‘Letter is hate speech’
Pietermaritzburg minority rights group charged with inciting tension between Africans and Indians
APort Shepstone human rights activist has laid crimen injuria charges against a minority-rights organisation over a newspaper article claiming life in Pietermaritzburg’s Indian areas was better under apartheid than it is today.
Ashika Ajudia, who works for the Port Shepstone Human Rights Centre, laid the charge against the SA Minority Rights Equality Movement (Samrem) late last month over a letter published in Galaxy News, a Pietermaritzburg community newspaper, in August last year.
Samrem – an organisation formed several years ago by a number of individuals, including Pietermaritzburg advocate Ashin Singh, to lobby for the rights of the Indian community – has been involved in a series of slanging matches in the newspaper.

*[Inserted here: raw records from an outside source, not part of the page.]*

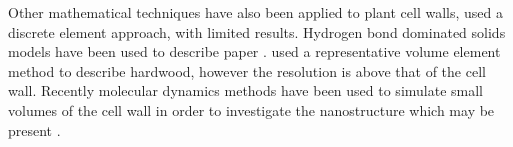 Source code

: Other mathematical techniques have also been applied to plant cell walls, \cite{HEPWORTH_1998} used a discrete element approach, with limited results. Hydrogen bond dominated solids models have been used to describe paper \cite{nissan1997link}\cite{batten1987unified}\cite{nissan1987unified}\cite{batten1987unified}. \cite{Zhan_2014} used a representative volume element method to describe hardwood, however the resolution is above that of the cell wall. Recently molecular dynamics methods have been used to simulate small volumes of
the cell wall in order to investigate the nanostructure which may be present \cite{jin2015molecular}\cite{Charlier_2012}\cite{Sangha_2011}\cite{Zhang_2009}\cite{houtman1995cellulose}.
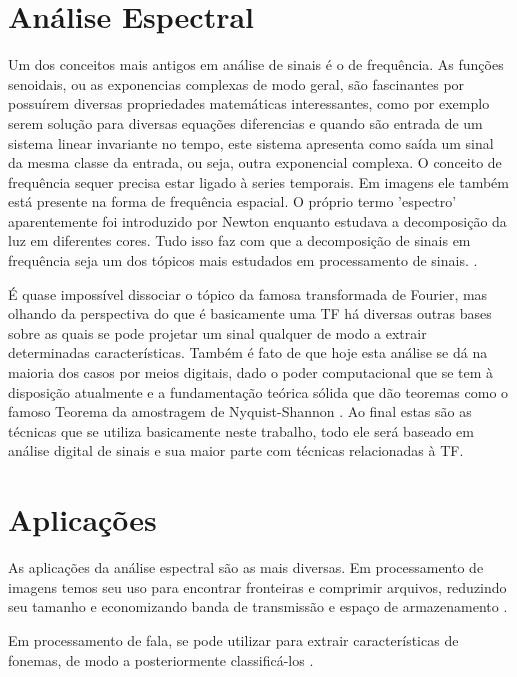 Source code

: 
\section{Análise Espectral}

Um dos conceitos mais antigos em análise de sinais é o de frequência. As funções senoidais, ou as exponencias complexas de modo geral, são fascinantes por possuírem diversas propriedades matemáticas interessantes, como por exemplo serem solução para diversas equações diferencias e quando são entrada de um sistema linear invariante no tempo, este sistema apresenta como saída um sinal da mesma classe da entrada, ou seja, outra exponencial complexa. O conceito de frequência sequer precisa estar ligado à series temporais. Em imagens ele também está presente na forma de frequência espacial. O próprio termo 'espectro' aparentemente foi introduzido por Newton enquanto estudava a decomposição da luz em diferentes cores. Tudo isso faz com que a decomposição de sinais em frequência seja um dos tópicos mais estudados em processamento de sinais. \cite{stoica2005spectral} \cite{castanie2013digital}.

É quase impossível dissociar o tópico da famosa transformada de Fourier, mas olhando da perspectiva do que é basicamente uma TF há diversas outras bases sobre as quais se pode projetar um sinal qualquer de modo a extrair determinadas características. Também é fato de que hoje esta análise se dá na maioria dos casos por meios digitais, dado o poder computacional que se tem à disposição atualmente e a fundamentação teórica sólida que dão teoremas como o famoso Teorema da amostragem de Nyquist-Shannon \cite{mitra2006digital} \cite{lago2002digital}. Ao final estas são as técnicas que se utiliza basicamente neste trabalho, todo ele será baseado em análise digital de sinais e sua maior parte com técnicas relacionadas à TF.

\section{Aplicações}

As aplicações da análise espectral são as mais diversas. Em processamento de imagens temos seu uso para encontrar fronteiras e comprimir arquivos, reduzindo seu tamanho e economizando banda de transmissão e espaço de armazenamento \cite{baxes1994digital}. 

Em processamento de fala, se pode utilizar para extrair características de fonemas, de modo a posteriormente classificá-los \cite{huang2001spoken}.

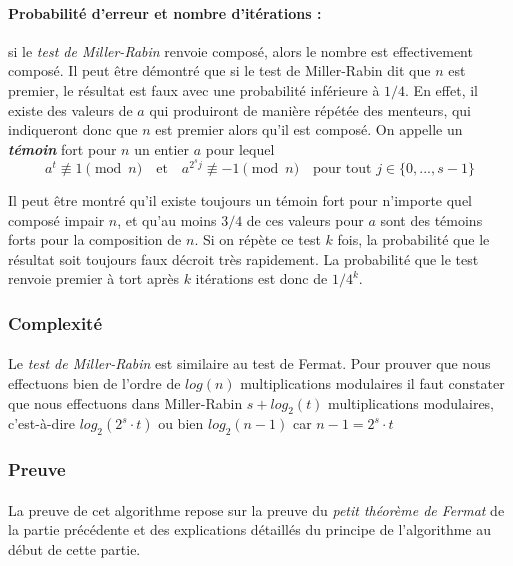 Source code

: 	
		\paragraph{Probabilité d'erreur et nombre d'itérations :} si le \textit{test de Miller-Rabin} renvoie composé, alors le nombre est effectivement composé. Il peut être démontré que si le test de Miller-Rabin dit que $n$ est premier, le résultat est faux avec une probabilité inférieure à $1/4$. En effet, il existe des valeurs de $a$ qui produiront de manière répétée des menteurs, qui indiqueront donc que $n$ est premier alors qu'il est composé. On appelle un \textit{\textbf{témoin}} fort pour $n$ un entier $a$ pour lequel
		\[a^{t} \not\equiv 1 \pmod n \quad \text{et} \quad a^{2^{s}j} \not\equiv -1 \pmod n \quad \text{pour tout } j \in \{0, ..., s - 1\}\]
		
		Il peut être montré qu'il existe toujours un témoin fort pour n'importe quel composé impair $n$, et qu'au moins $3/4$ de ces valeurs pour $a$ sont des témoins forts pour la composition de $n$. Si on répète ce test $k$ fois, la probabilité que le résultat soit toujours faux décroit très rapidement. La probabilité que le test renvoie premier à tort après $k$ itérations est donc de $1/4^{k}$.
		
	\subsubsection{Complexité}
		\paragraph{}Le \textit{test de Miller-Rabin} est similaire au test de Fermat. Pour prouver que nous effectuons bien de l'ordre de $log(n)$ multiplications modulaires il faut constater que nous effectuons dans Miller-Rabin $s + log_{2}(t)$ multiplications modulaires, c'est-à-dire $log_{2}(2^{s} \cdot t)$ ou bien $log_{2}(n - 1)$ car $n - 1 = 2^{s} \cdot t$
		
	\subsubsection{Preuve}
		\paragraph{}La preuve de cet algorithme repose sur la preuve du \textit{petit théorème de Fermat} de la partie précédente et des explications détaillés du principe de l'algorithme au début de cette partie.
		
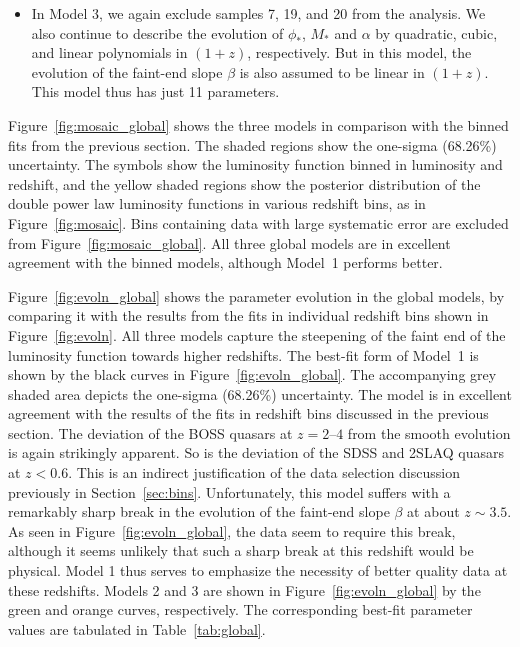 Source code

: \documentclass[a4paper,fleqn,usenatbib]{mnras}
\begin{document}
\begin{itemize}
\item In Model 3, we again exclude samples 7, 19, and 20 from the
  analysis.  We also continue to describe the evolution of $\phi_*$,
  $M_*$ and $\alpha$ by quadratic, cubic, and linear polynomials in
  $(1+z)$, respectively.  But in this model, the evolution of the
  faint-end slope $\beta$ is also assumed to be linear in $(1+z)$.
  This model thus has just 11 parameters.
\end{itemize}

Figure~\ref{fig:mosaic_global} shows the three models in comparison
with the binned fits from the previous section.  The shaded regions
show the one-sigma (68.26\%) uncertainty.  The symbols show the
luminosity function binned in luminosity and redshift, and the yellow
shaded regions show the posterior distribution of the double power law
luminosity functions in various redshift bins, as in
Figure~\ref{fig:mosaic}.  Bins containing data with large systematic
error are excluded from Figure~\ref{fig:mosaic_global}.  All three
global models are in excellent agreement with the binned models,
although Model~1 performs better.  

Figure~\ref{fig:evoln_global} shows the parameter evolution in the
global models, by comparing it with the results from the fits in
individual redshift bins shown in Figure~\ref{fig:evoln}.  All three
models capture the steepening of the faint end of the luminosity
function towards higher redshifts.  The best-fit form of Model~1 is
shown by the black curves in Figure~\ref{fig:evoln_global}.  The
accompanying grey shaded area depicts the one-sigma (68.26\%)
uncertainty.  The model is in excellent agreement with the results of
the fits in redshift bins discussed in the previous section.  The
deviation of the BOSS quasars at $z=2$--$4$ from the smooth evolution
is again strikingly apparent.  So is the deviation of the SDSS and
2SLAQ quasars at $z<0.6$.  This is an indirect justification of the
data selection discussion previously in Section~\ref{sec:bins}.
Unfortunately, this model suffers with a remarkably sharp break in the
evolution of the faint-end slope $\beta$ at about $z\sim 3.5$.  As
seen in Figure~\ref{fig:evoln_global}, the data seem to require this
break, although it seems unlikely that such a sharp break at this
redshift would be physical.  Model 1 thus serves to emphasize the
necessity of better quality data at these redshifts.  Models 2 and 3
are shown in Figure~\ref{fig:evoln_global} by the green and orange
curves, respectively.  The corresponding best-fit parameter values are
tabulated in Table~\ref{tab:global}.
\end{document}
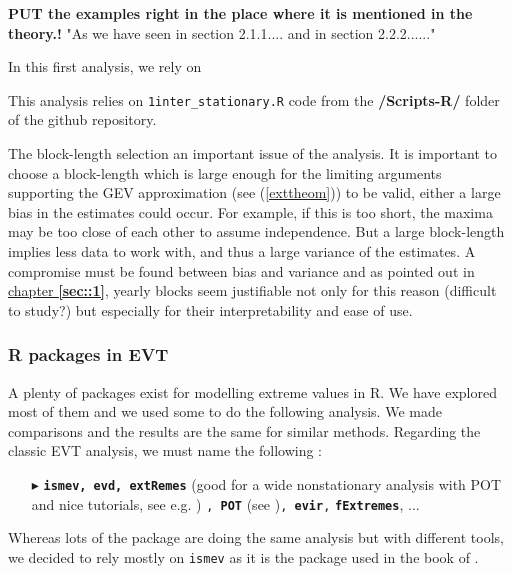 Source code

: 
\textbf{PUT the examples right in the place where it is mentioned in the theory.!} 
"As we have seen in section 2.1.1.... and in section 2.2.2......"

In this first analysis, we rely on 

This analysis relies on \texttt{1inter\_stationary.R} code from the \textbf{/Scripts-R/} folder of the github repository.



The block-length selection an important issue of the analysis. It is important to choose a block-length which is large enough for the limiting arguments supporting the GEV approximation (see (\ref{exttheom})) to be valid, either a large bias in the estimates could occur. For example, if this is too short, the maxima may be too close of each other to assume independence. But a large block-length implies less data to work with, and thus a large variance of the estimates. A compromise must be found between bias and variance and as pointed out in \hyperref[sec::1]{chapter \textbf{\ref{sec::1}}}, yearly blocks seem justifiable not only for this reason (difficult to study?) but especially for their interpretability and ease of use.

\subsubsection*{R packages in EVT}

A plenty of packages exist for modelling extreme values in R. We have explored most of them and we used some to do the following analysis. We made comparisons and the results are the same for similar methods. Regarding the classic EVT analysis, we must name the following : 
\vspace*{-.2cm}
\begin{itemize}
\item[$\blacktriangleright$] \textbf{\texttt{ismev, evd, extRemes}} (good for a wide nonstationary analysis with POT and nice tutorials, see e.g. \citet{gilleland_extremes_2016})  \texttt{, \textbf{POT}} (see \citet{ribatet_users_2006})\texttt{, \textbf{evir},} \texttt{\textbf{fExtremes}}, $\dots$
\end{itemize}

Whereas lots of the package are doing the same analysis but with different tools, we decided to rely mostly on \texttt{ismev} as it is the package used in the book of \citet{coles_introduction_2001}.

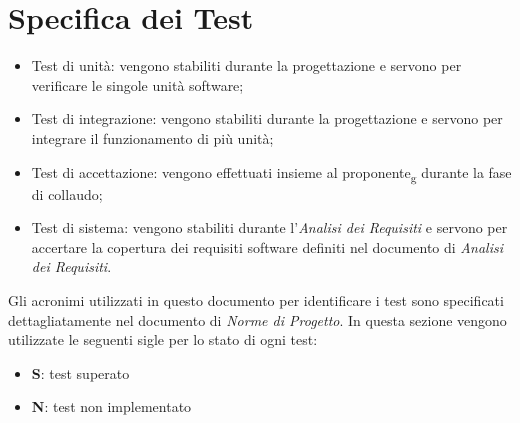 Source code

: \section{Specifica dei Test}
\begin{itemize}
\item Test di unità: vengono stabiliti durante la progettazione e servono per verificare le singole unità software;
\item Test di integrazione: vengono stabiliti durante la progettazione e servono per integrare il funzionamento di più unità;
\item Test di accettazione: vengono effettuati insieme al proponente\textsubscript{g} durante la fase di collaudo;
\item Test di sistema: vengono stabiliti durante l'\textit{Analisi dei Requisiti} e servono per accertare la copertura dei requisiti software definiti nel documento di \textit{Analisi dei Requisiti}.
\end{itemize}
Gli acronimi utilizzati in questo documento per identificare i test sono specificati dettagliatamente nel documento di \textit{Norme di Progetto}.
In questa sezione vengono utilizzate le seguenti sigle per lo stato di ogni test:
\begin{itemize}
\item \textbf{S}: test superato
\item \textbf{N}: test non implementato
\end{itemize}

Samrem’s views conflict with those of Indian ANC activists in the town over the state of Northdale and other Indian areas in KwaZulu-Natal’s capital. In the letter-writing war in the local paper, the Samrem executive committee complained of the influx of African “squatters” into Northdale and other northern Pietermaritzburg suburbs.
The organisation made headlines in 2011 after it threatened to lay hate speech charges against then ANC youth league president Julius Malema over his use of the term “amakula” (“coolies”) in a public speech. The charge was withdrawn after a meeting between the two organisations.
Last year, Samrem laid charges in the Equality Court against Phumlani Mfeka, the leader of Njenje yama-Nguni, over hate speech against Indians.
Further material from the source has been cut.